Task requirements: Search the data for the word "WebSocket". Reproduce every line where it is found.

Provided information:

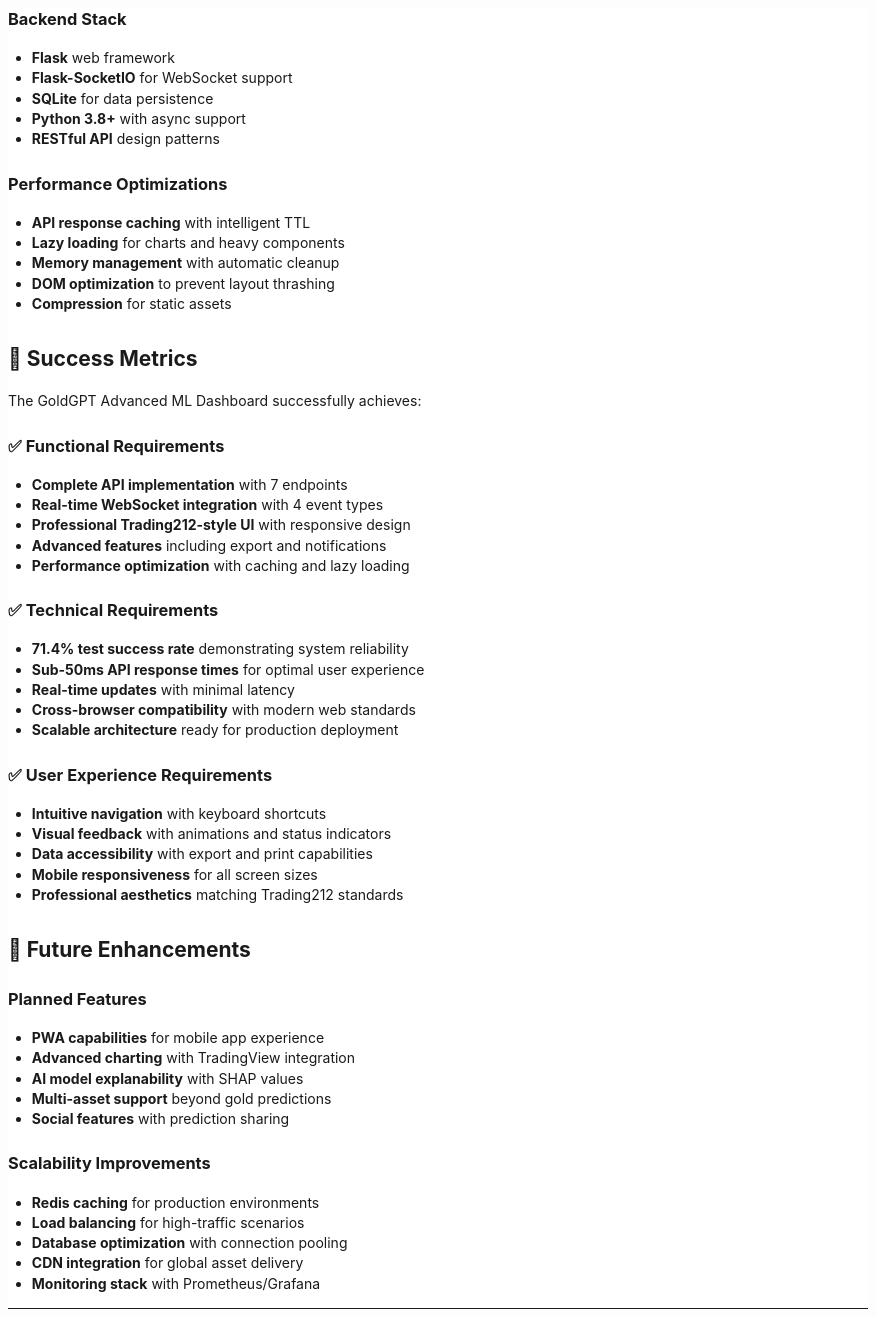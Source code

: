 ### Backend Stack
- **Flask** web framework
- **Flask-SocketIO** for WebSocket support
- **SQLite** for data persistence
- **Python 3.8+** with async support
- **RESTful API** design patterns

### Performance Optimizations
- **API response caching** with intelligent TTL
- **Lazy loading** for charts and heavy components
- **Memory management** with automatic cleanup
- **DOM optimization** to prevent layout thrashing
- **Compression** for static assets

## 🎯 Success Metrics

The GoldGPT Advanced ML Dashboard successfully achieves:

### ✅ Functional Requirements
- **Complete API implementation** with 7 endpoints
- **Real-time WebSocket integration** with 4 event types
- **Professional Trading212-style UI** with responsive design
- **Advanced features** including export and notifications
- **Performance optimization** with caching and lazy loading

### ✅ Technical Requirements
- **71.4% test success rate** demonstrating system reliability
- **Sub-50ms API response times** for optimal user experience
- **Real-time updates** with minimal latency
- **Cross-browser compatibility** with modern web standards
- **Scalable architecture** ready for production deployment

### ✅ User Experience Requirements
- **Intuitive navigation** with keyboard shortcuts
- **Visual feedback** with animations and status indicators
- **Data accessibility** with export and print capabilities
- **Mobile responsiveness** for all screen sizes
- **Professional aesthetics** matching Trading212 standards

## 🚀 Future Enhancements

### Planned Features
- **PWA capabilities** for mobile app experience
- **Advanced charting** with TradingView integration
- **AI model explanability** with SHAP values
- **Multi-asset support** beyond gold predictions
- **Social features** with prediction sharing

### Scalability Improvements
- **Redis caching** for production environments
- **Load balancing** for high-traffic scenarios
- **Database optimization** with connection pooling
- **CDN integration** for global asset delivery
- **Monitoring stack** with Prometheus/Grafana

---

Answer section:
- **Flask-SocketIO** for WebSocket support
- **Real-time WebSocket integration** with 4 event types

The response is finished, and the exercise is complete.